The Reel Review

B+

This Oscar-nominated documentary chronicles Sibil Fox Richardson’s 20 year campaign to get her husband Rob freed from the Louisiana State Penitentiary, following his whopping, 60 year sentence in 1999 for robbing a bank – essentially a life sentence. Initially it was a sentence without the possibility of probation or even parole.

Sibil Fox Richardson and husband Rob from home movies in Time.

This thought-provoking story from director Garrett Bradley is about tremendous loss due to a single life-changing mistake – and a legal system cruelly stacked against the poor and against people of color.

Beasley shoots the present day interviews in black and white to match the excerpts from Robertson’s 18 years of home videos. Set to a poignant piano score, it gives the film a cohesive, hypnotic vibe, but it also makes the transitions between present day and the home videos more difficult to follow.

Sibil Fox Richardson and four of her six sons.
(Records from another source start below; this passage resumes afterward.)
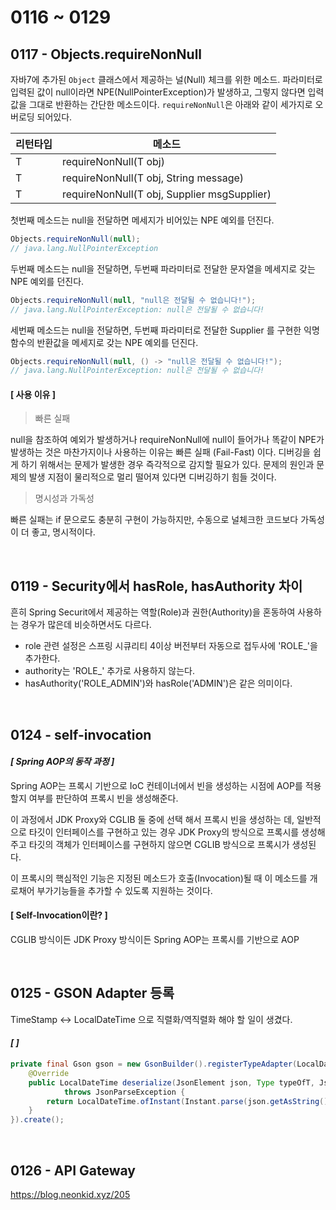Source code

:# 0116 ~ 0129

## 0117 - Objects.requireNonNull
자바7에 추가된 `Object` 클래스에서 제공하는 널(Null) 체크를 위한 메소드. 파라미터로 입력된 값이 null이라면 NPE(NullPointerException)가 발생하고, 그렇지 않다면 입력값을 그대로 반환하는 간단한 메소드이다. `requireNonNull`은 아래와 같이 세가지로 오버로딩 되어있다.

|리턴타입|메소드|
|------|---|
|T|requireNonNull(T obj)|
|T|requireNonNull(T obj, String message)|
|T|requireNonNull(T obj, Supplier msgSupplier)|

첫번째 메소드는 null을 전달하면 메세지가 비어있는 NPE 예외를 던진다.
```java
Objects.requireNonNull(null);
// java.lang.NullPointerException
```

두번째 메소드는 null을 전달하면, 두번째 파라미터로 전달한 문자열을 메세지로 갖는 NPE 예외를 던진다.
```java
Objects.requireNonNull(null, "null은 전달될 수 없습니다!");
// java.lang.NullPointerException: null은 전달될 수 없습니다!
```

세번째 메소드는 null을 전달하면, 두번째 파라미터로 전달한 Supplier 를 구현한 익명 함수의 반환값을 메세지로 갖는 NPE 예외를 던진다.
```java
Objects.requireNonNull(null, () -> "null은 전달될 수 없습니다!");
// java.lang.NullPointerException: null은 전달될 수 없습니다!
```

#### **[ 사용 이유 ]**
> 빠른 실패  

null을 참조하여 예외가 발생하거나 requireNonNull에 null이 들어가나 똑같이 NPE가 발생하는 것은 마찬가지이나 사용하는 이유는 빠른 실패 (Fail-Fast) 이다. 디버깅을 쉽게 하기 위해서는 문제가 발생한 경우 즉각적으로 감지할 필요가 있다. 문제의 원인과 문제의 발생 지점이 물리적으로 멀리 떨어져 있다면 디버깅하기 힘들 것이다.

> 명시성과 가독성  

빠른 실패는 if 문으로도 충분히 구현이 가능하지만, 수동으로 널체크한 코드보다 가독성이 더 좋고, 명시적이다.

<br>

## 0119 - Security에서 hasRole, hasAuthority 차이
흔히 Spring Securit에서 제공하는 역할(Role)과 권한(Authority)을 혼동하여 사용하는 경우가 많은데 비슷하면서도 다르다.

- role 관련 설정은 스프링 시큐리티 4이상 버전부터 자동으로 접두사에 'ROLE_'을 추가한다.
- authority는 'ROLE_' 추가로 사용하지 않는다.
- hasAuthority('ROLE_ADMIN')와 hasRole('ADMIN')은 같은 의미이다.

<br>

## 0124 - self-invocation
#### *[ Spring AOP의 동작 과정 ]*
Spring AOP는 프록시 기반으로 IoC 컨테이너에서 빈을 생성하는 시점에 AOP를 적용할지 여부를 판단하여 프록시 빈을 생성해준다.

이 과정에서 JDK Proxy와 CGLIB 둘 중에 선택 해서 프록시 빈을 생성하는 데, 일반적으로 타깃이 인터페이스를 구현하고 있는 경우 JDK Proxy의 방식으로 프록시를 생성해주고 타깃의 객체가 인터페이스를 구현하지 않으면 CGLIB 방식으로 프록시가 생성된다.

이 프록시의 핵심적인 기능은 지정된 메소드가 호출(Invocation)될 때 이 메소드를 개로채어 부가기능들을 추가할 수 있도록 지원하는 것이다.

#### **[ Self-Invocation이란? ]**
CGLIB 방식이든 JDK Proxy 방식이든 Spring AOP는 프록시를 기반으로 AOP

<br>

## 0125 - GSON Adapter 등록
TimeStamp <-> LocalDateTime 으로 직렬화/역직렬화 해야 할 일이 생겼다.

#### *[  ]*
```java
private final Gson gson = new GsonBuilder().registerTypeAdapter(LocalDateTime.class, new JsonDeserializer<LocalDateTime>() {  
    @Override  
    public LocalDateTime deserialize(JsonElement json, Type typeOfT, JsonDeserializationContext context)  
            throws JsonParseException {  
        return LocalDateTime.ofInstant(Instant.parse(json.getAsString()), ZoneOffset.UTC);  
    }  
}).create();
```

<br>

## 0126 - API Gateway
https://blog.neonkid.xyz/205
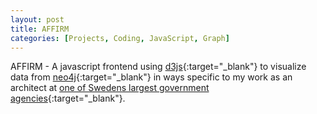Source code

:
 ```yaml
---
layout: post
title: AFFIRM
categories: [Projects, Coding, JavaScript, Graph]
---
```

AFFIRM - A javascript frontend using [d3js](https://d3js.org){:target="_blank"} to visualize data from [neo4j](https://neo4j.com){:target="_blank"} in ways specific to my work as an architect at [one of Swedens largest government agencies](https://www.arbetsformedlingen.se/Globalmeny/Other-languages.html){:target="_blank"}.  

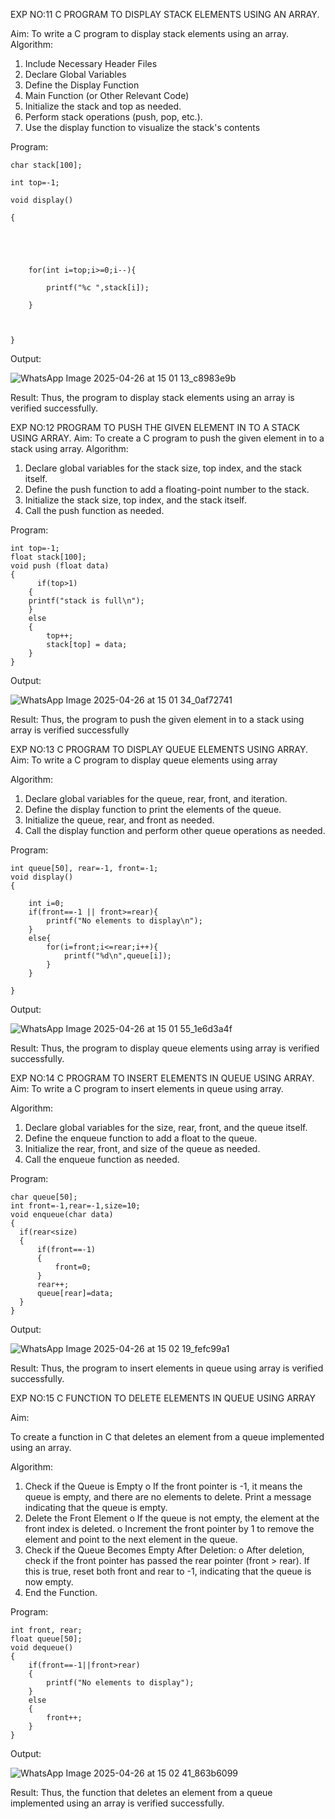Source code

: EXP NO:11 C PROGRAM TO DISPLAY STACK ELEMENTS USING AN ARRAY.

Aim:
To write a C program to display stack elements using an array.
Algorithm:
1.	Include Necessary Header Files
2.	Declare Global Variables
3.	Define the Display Function
4.	Main Function (or Other Relevant Code)
5.	Initialize the stack and top as needed.
6.	Perform stack operations (push, pop, etc.).
7.	Use the display function to visualize the stack's contents
 
Program:

```
char stack[100];

int top=-1;

void display()

{

  

  

    for(int i=top;i>=0;i--){

        printf("%c ",stack[i]);

    }

    

}
```
Output:

![WhatsApp Image 2025-04-26 at 15 01 13_c8983e9b](https://github.com/user-attachments/assets/80f2795c-6878-4b82-b13e-199fb00c3b56)

Result:
Thus, the program to display stack elements using an array is verified successfully.
 

EXP NO:12  PROGRAM TO PUSH THE GIVEN ELEMENT IN TO A STACK USING ARRAY.
Aim:
To create a C program to push the given element in to a stack using array.
Algorithm:
1.	Declare global variables for the stack size, top index, and the stack itself.
2.	Define the push function to add a floating-point number to the stack.
3.	Initialize the stack size, top index, and the stack itself.
4.	Call the push function as needed.
 
Program:

```
int top=-1;
float stack[100];
void push (float data)
{
      if(top>1)
    {
    printf("stack is full\n");
    }
    else
    {
        top++;
        stack[top] = data;
    }
}
```
Output:

![WhatsApp Image 2025-04-26 at 15 01 34_0af72741](https://github.com/user-attachments/assets/e6d4122b-acfa-4a29-9488-d34759a752d2)

Result:
Thus, the program to push the given element in to a stack using array is verified successfully


 
EXP NO:13 C PROGRAM TO DISPLAY QUEUE ELEMENTS USING ARRAY.
Aim:
To write a C program to display queue elements using array

Algorithm:
1.	Declare global variables for the queue, rear, front, and iteration.
2.	Define the display function to print the elements of the queue.
3.	Initialize the queue, rear, and front as needed.
4.	Call the display function and perform other queue operations as needed.
 
Program:

```
int queue[50], rear=-1, front=-1;
void display()
{
    
    int i=0;
    if(front==-1 || front>=rear){
        printf("No elements to display\n");
    }
    else{
        for(i=front;i<=rear;i++){
            printf("%d\n",queue[i]);
        }
    }

}
```
Output:

![WhatsApp Image 2025-04-26 at 15 01 55_1e6d3a4f](https://github.com/user-attachments/assets/94f02093-380b-467e-bd88-a0961e36efae)

Result:
Thus, the program to display queue elements using array is verified successfully.


 
EXP NO:14 C PROGRAM TO INSERT ELEMENTS IN QUEUE USING ARRAY.
Aim:
To write a C program to insert elements in queue using array.

Algorithm:
1.	Declare global variables for the size, rear, front, and the queue itself.
2.	Define the enqueue function to add a float to the queue.
3.	Initialize the rear, front, and size of the queue as needed.
4.	Call the enqueue function as needed.

Program:

```
char queue[50];
int front=-1,rear=-1,size=10;
void enqueue(char data)
{
  if(rear<size)
  {
      if(front==-1)
      {
          front=0;
      }
      rear++;
      queue[rear]=data;
  }
}
```

Output:

![WhatsApp Image 2025-04-26 at 15 02 19_fefc99a1](https://github.com/user-attachments/assets/0517f225-6b8d-4cd8-9de2-67ec3ed51f3e)

Result:
Thus, the program to insert elements in queue using array is verified successfully.



 
EXP NO:15 C FUNCTION TO DELETE ELEMENTS IN QUEUE USING ARRAY



Aim:

To create a function in C that deletes an element from a queue implemented using an array.

Algorithm:

1.	Check if the Queue is Empty
o	If the front pointer is -1, it means the queue is empty, and there are no elements to delete. Print a message indicating that the queue is empty.
2.	Delete the Front Element
o	If the queue is not empty, the element at the front index is deleted.
o	Increment the front pointer by 1 to remove the element and point to the next element in the queue.
3.	Check if the Queue Becomes Empty After Deletion:
o	After deletion, check if the front pointer has passed the rear pointer (front > rear). If this is true, reset both front and rear to -1, indicating that the queue is now empty.
4.	End the Function.



Program:

```
int front, rear;
float queue[50];
void dequeue()
{
    if(front==-1||front>rear)
    {
        printf("No elements to display");
    }
    else
    {
        front++;
    }
}
```

Output:

![WhatsApp Image 2025-04-26 at 15 02 41_863b6099](https://github.com/user-attachments/assets/16fb0b7b-75d6-407c-920e-7c2cceb852b0)

Result:
Thus, the function that deletes an element from a queue implemented using an array is verified successfully.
For viewers paying close attention, this is a highly personal and heartbreaking look at the long lasting psychological impact of incarceration on the families of those imprisoned – their constant disappointment, their sense of loss, and their frustration.

But Bradley illustrates that Sibil, who’s become a motivational speaker, kept hope alive while raising six boys, instilling in them the importance of education to better themselves. Her odds-defying tenacity and self introspection culminates in a powerful, emotional finalé.

REEL FACTS

• Originally director Garrett Bradley intended for Sibil Rich to be the subject of a short film. But after Rich gave Bradley the 18 years of home videos, it evolved into a feature documentary.

• At the 2020 Sundance Film Festival, Bradley became the first black woman to win the Directing Award in the U.S. Documentary category.

• A report from the advocacy group The Sentencing Project (sentencingproject.org) shows that blacks are incarcerated at state prisons in the United States at five times the rate of whites, and at least ten times the rate of whites in five states: New Jersey, Wisconsin, Iowa, Minnesota and Vermont.